I walked inside a small office and found Dr. Michael Carter, a very professorial-looking Oxford man, who appeared a little frantic to put it mildly. He really didn't even acknowledge me and then I told him I was looking for a job - he stopped in his tracks. He asked me a few questions about my experience and then abruptly questioned, "what did you study in university?" My heart sank because I thought, "well, here is the moment that my atypical major is NOT going to help me". I replied, "Linguistics". He said, "Me too, you are hired". I was dumbstruck. I had walked to NYU and gotten a job on the spot!


Mike sent me off to "Personnel" (the precursor to HR as oldsters recall) to meet "Liz", the director there. She immediately told me "sorry, you can't really be hired that way, there is a process". I was not ready to give up, so I had her call Mike. Mike apparently told her he needed someone IMMEDIATELY and said "make it happen". Liz was adamant. Mike then called the Dean of the College of Arts and Sciences, who subsequently called Liz and - I was hired. Liz, in fact, became a good friend in my time at NYU. I cannot fault her for following the rules, or at least trying to. The bane of my next two jobs at the university was getting the professors to follow any kind of process. She was an excellent mentor when it came time for me to hire secretaries during my administrative tenure in Near Eastern Languages and Literatures and later in the Sociology Department.


The year and a half I worked in NELL I learned an amazing amount about office management, university politics, and the Middle East. At the time, I thought all that cultural knowledge was "jeopardy-useful". Little did I know that 25 years later I would be working in Saudi Arabia and Iraq, drawing a LOT from that early experience! In addition, during that time I came to know the Director of the Center for Near Eastern Studies, Dr. Piotr Chelkowski, who became a friend. I visited him and his wife in Venice when he was a visiting scholar there several years years later. In the days following 911 when we lost access to our apartment for 11 days, we slept on his living room sofa in Silver Towers, part of the faculty housing at NYU.

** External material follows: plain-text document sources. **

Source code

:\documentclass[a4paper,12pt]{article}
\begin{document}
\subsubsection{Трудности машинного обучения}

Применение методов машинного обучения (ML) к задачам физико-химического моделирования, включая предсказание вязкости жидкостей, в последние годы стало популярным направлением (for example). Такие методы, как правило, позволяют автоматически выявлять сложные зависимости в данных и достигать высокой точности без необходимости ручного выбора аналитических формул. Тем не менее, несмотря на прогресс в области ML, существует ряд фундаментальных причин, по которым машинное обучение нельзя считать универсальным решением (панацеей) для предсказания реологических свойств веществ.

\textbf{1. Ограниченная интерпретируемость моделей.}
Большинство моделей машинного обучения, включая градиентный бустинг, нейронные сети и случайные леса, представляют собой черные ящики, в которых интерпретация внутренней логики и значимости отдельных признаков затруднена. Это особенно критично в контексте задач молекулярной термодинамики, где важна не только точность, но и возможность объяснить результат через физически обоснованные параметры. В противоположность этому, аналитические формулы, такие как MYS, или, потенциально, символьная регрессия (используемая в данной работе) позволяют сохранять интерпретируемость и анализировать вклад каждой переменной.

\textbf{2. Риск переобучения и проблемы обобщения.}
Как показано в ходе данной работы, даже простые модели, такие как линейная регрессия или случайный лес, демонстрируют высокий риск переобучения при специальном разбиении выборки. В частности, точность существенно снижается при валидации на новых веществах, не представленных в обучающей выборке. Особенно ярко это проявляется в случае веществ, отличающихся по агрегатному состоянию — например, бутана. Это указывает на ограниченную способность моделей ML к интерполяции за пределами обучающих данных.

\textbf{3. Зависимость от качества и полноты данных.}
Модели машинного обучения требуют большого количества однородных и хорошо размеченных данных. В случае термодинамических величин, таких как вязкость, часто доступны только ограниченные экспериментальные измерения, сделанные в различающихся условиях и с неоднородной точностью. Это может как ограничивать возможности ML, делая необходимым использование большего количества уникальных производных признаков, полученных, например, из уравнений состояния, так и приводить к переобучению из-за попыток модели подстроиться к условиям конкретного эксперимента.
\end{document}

Things really do happen for a reason, I think. Some experiences continue to reverberate throughout our lives.


NB: The photo is of the lobby of the building. Piotr loved the lobby and adjacent Near Eastern Library which incorporated leftover parts of a medieval Damascene House, the bulk of which is displayed in the Metropolitan Museum of Art (donated by the Kevorkians). The exterior of the Kevorkian Center, as Piotr quipped, "looked like a leftover of the Maginot Line". The interior, however, was one of the finest in all of the university and it was where the Department and the Center threw their many parties. On my insistence, those parties were all catered by the nearby (and now defunct), Balducci's. My catering became legend. Those were some good times.